As apparent from the above description, the present invention provides a motorized screw driving tool having a structure capable of effectively transmitting an inertial force generated by a rotation of the motor 1 to the spindle 7, thereby obtaining a strong starting force. In accordance with the present invention, the lever 20 has a structure extending from the spindle 7 at one side or opposite sides of the spindle 7. Accordingly, it is possible to adjust the number of times for the lever 20 to come into contact with the slide member 16, thereby appropriately adjusting the matching of the number of power transmission times and starting torque. Also, there is no or little chattering phenomenon generated during the power transmission by virtue of the guide function of the head 15 having an inclined surface. Therefore, a stable starting force is generated. In particular, there is no element being abraded during the power transmission operation.

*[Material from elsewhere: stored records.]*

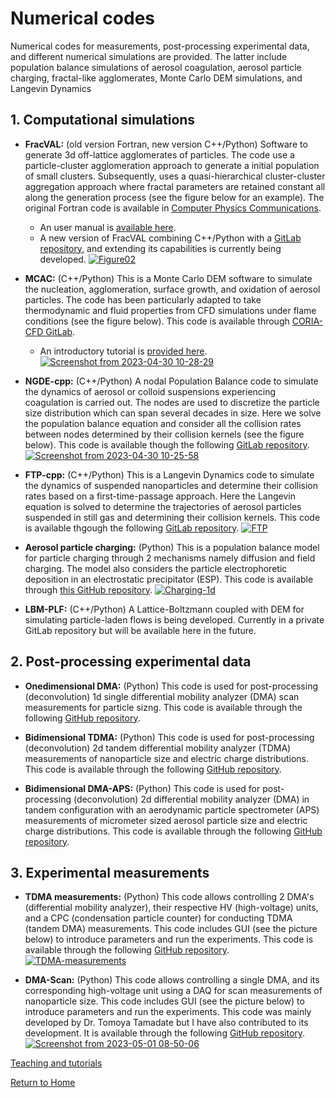 # Numerical codes
Numerical codes for measurements, post-processing experimental data, and different numerical simulations are provided. The latter include population balance simulations of aerosol coagulation, aerosol particle charging, fractal-like agglomerates, Monte Carlo DEM simulations, and Langevin Dynamics

## 1. Computational simulations

* **FracVAL:** (old version Fortran, new version C++/Python) Software to generate 3d off-lattice agglomerates of particles. The code use a particle-cluster agglomeration approach to generate a initial population of small clusters. Subsequently, uses a quasi-hierarchical cluster-cluster aggregation approach where fractal parameters are retained constant all along the generation process (see the figure below for an example). The original Fortran code is available in [Computer Physics Communications](https://doi.org/10.1016/j.cpc.2019.01.015). 
    - An user manual is [available here](https://doi.org/10.13140/RG.2.2.17240.32007).  
    - A new version of FracVAL combining C++/Python with a [GitLab repository](https://gitlab.com/jmoranc1/fracval_cpp), and extending its capabilities is currently being developed.
[![Figure02](https://user-images.githubusercontent.com/62391931/235360986-4cb3dbbd-bed3-4089-9630-d4fc0001f6e7.png)](https://doi.org/10.1016/j.cpc.2019.01.015)

* **MCAC:** (C++/Python) This is a Monte Carlo DEM software to simulate the nucleation, agglomeration, surface growth, and oxidation of aerosol particles. The code has been particularly adapted to take thermodynamic and fluid properties from CFD simulations under flame conditions (see the figure below). This code is available through [CORIA-CFD GitLab](https://gitlab.coria-cfd.fr/MCAC/MCAC/).
    - An introductory tutorial is [provided here](./Tutorial_codes/MCAC-Tutorial/MCAC_tutorial_01.html).
[![Screenshot from 2023-04-30 10-28-29](https://user-images.githubusercontent.com/62391931/235361648-5c7a82ad-b264-4d7c-b86a-670b08e40b66.png)](https://gitlab.coria-cfd.fr/MCAC/MCAC/)

* **NGDE-cpp:** (C++/Python) A nodal Population Balance code to simulate the dynamics of aerosol or colloid suspensions experiencing coagulation is carried out. The nodes are used to discretize the particle size distribution which can span several decades in size. Here we solve the population balance equation and consider all the collision rates between nodes determined by their collision kernels (see the figure below). This code is available though the following [GitLab repository](https://gitlab.com/jmoranc1/ngde_cpp).
[![Screenshot from 2023-04-30 10-25-58](https://user-images.githubusercontent.com/62391931/235361533-30628d94-ef93-483d-b110-51a24c75d7f3.png)](https://gitlab.com/jmoranc1/ngde_cpp)
    
* **FTP-cpp:** (C++/Python) This is a Langevin Dynamics code to simulate the dynamics of suspended nanoparticles and determine their collision rates based on a first-time-passage approach. Here the Langevin equation is solved to determine the trajectories of aerosol particles suspended in still gas and determining their collision kernels. This code is available thgough the following [GitLab repository](https://gitlab.com/jmoranc1/ftp_kernels_langevin_dynamics).
[![FTP](https://user-images.githubusercontent.com/62391931/235362135-4580e749-24d1-48a8-bf01-5dd145164257.png)](https://gitlab.com/jmoranc1/ftp_kernels_langevin_dynamics)

* **Aerosol particle charging:** (Python) This is a population balance model for particle charging through 2 mechanisms namely diffusion and field charging. The model also considers the particle electrophoretic deposition in an electrostatic precipitator (ESP). This code is available through [this GitHub repository](https://github.com/Aerosol-Lab/Aerosol_particle_charging_1d_model).
[![Charging-1d](https://user-images.githubusercontent.com/62391931/229414629-e120c1b8-9bfe-4ec6-8656-5deb0bda6ed0.png)](https://github.com/Aerosol-Lab/Aerosol_particle_charging_1d_model)

* **LBM-PLF:** (C++/Python) A Lattice-Boltzmann coupled with DEM for simulating particle-laden flows is being developed. Currently in a private GitLab repository but will be available here in the future.

## 2. Post-processing experimental data
* **Onedimensional DMA:** (Python) This code is used for post-processing (deconvolution) 1d single differential mobility analyzer (DMA) scan measurements for particle sizng. This code is available through the following  [GitHub repository](https://github.com/Aerosol-Lab/OneDimensional_DMA_inversion).

* **Bidimensional TDMA:** (Python) This code is used for post-processing (deconvolution) 2d tandem differential mobility analyzer (TDMA) measurements of nanoparticle size and electric charge distributions. This code is available through the following  [GitHub repository](https://github.com/Aerosol-Lab/Bidimensional_TDMA_inversion).

* **Bidimensional DMA-APS:** (Python) This code is used for post-processing (deconvolution) 2d differential mobility analyzer (DMA) in tandem configuration with an aerodynamic particle spectrometer (APS) measurements of micrometer sized aerosol particle size and electric charge distributions. This code is available through the following  [GitHub repository](https://github.com/Aerosol-Lab/Bidimensional_DMA_APS_inversion).

## 3. Experimental measurements
* **TDMA measurements:** (Python) This code allows controlling 2 DMA's (differential mobility analyzer), their respective HV (high-voltage) units, and a CPC (condensation particle counter) for conducting TDMA (tandem DMA) measurements. This code includes GUI (see the picture below) to introduce parameters and run the experiments. This code is available through the following [GitHub repository](https://github.com/Aerosol-Lab/TDMA_measurements).
[![TDMA-measurements](https://user-images.githubusercontent.com/62391931/229002061-9c3ec45d-a4f5-4414-8076-6cedfea41ca8.png)](https://github.com/Aerosol-Lab/TDMA_measurements)

* **DMA-Scan:** (Python) This code allows controlling a single DMA, and its corresponding high-voltage unit using a DAQ for scan measurements of nanoparticle size. This code includes GUI (see the picture below) to introduce parameters and run the experiments. This code was mainly developed by Dr. Tomoya Tamadate but I have also contributed to its development. It is available through the following [GitHub repository](https://github.com/Aerosol-Lab/DMAscan).
[![Screenshot from 2023-05-01 08-50-06](https://user-images.githubusercontent.com/62391931/235461216-2eca5ee1-7e2f-4a95-b711-918d4e5f2429.png)](https://github.com/Aerosol-Lab/TDMA_measurements)

[Teaching and tutorials](./teaching-tutorials.html)

[Return to Home](./index.html)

Accordingly, there is an advantage in that a high durability is obtained which results in a lengthened use life.
Although the preferred embodiments of the invention have been disclosed for illustrative purposes, those skilled in the art will appreciate that various modifications, additions and substitutions are possible, without departing from the scope of the invention as disclosed in the accompanying claims.

Claims

A motorized screw driving tool including a motor (1) provided with a splined rotating shaft (3) and adapted to generate a rotating force, an inertia wheel (5) coupled to the rotating shaft of the motor and provided with power transmission means (4), and a spindle (7) adapted to receive power from the inertia wheel and provided with a power receiving means (6), wherein:
the power transmission means comprises:

an actuating member (10) resiliently mounted at one side of the inertia wheel by a spring (8) and provided at opposite sides thereof with protruded pins (9), respectively,

a pair of guide members (12) adapted to guide a slide movement of the actuating member, each of the guide members having a guide slot (11) receiving an associated one of the protruded pins of the actuating member,

a cylindrical support member (13) mounted at the other side of the inertia wheel and provided at opposite sides thereof with a pair of slots (14), respectively,

a slide member (16) slidably fitted in the cylindrical support member,

a pair of cam members (18) for moving the slide member, the cam members being pivotally connected to the slide member by a pin (22) extending through the slide member and the slots of the cylindrical support member, and

a pair of links (17) each pivotally coupled at one end thereof to an associated one of the cam members by a pin and at the other end thereof to the associated pin of the actuating member, the links serving to link the cam members to the actuating member; and

the power receiving means comprises a lever (20) fixedly mounted around the spindle and provided with a groove (23) in which the slide member is engagable.
The motorized screw driving tool according to Claim 1, wherein the lever has opposite side portions respectively extending from the spindle at opposite sides of the spindle.
The motorized screw driving tool according to Claim 1, wherein the slide member of the power transmission means is provided at an outer end thereof with a head having a truncated conical surface (15) with a diameter increasing toward its outer end, and the groove of the lever has a semicircular shape (23) and an inclined surface (23') having the same inclination as that of the truncated conical surface of the slide member.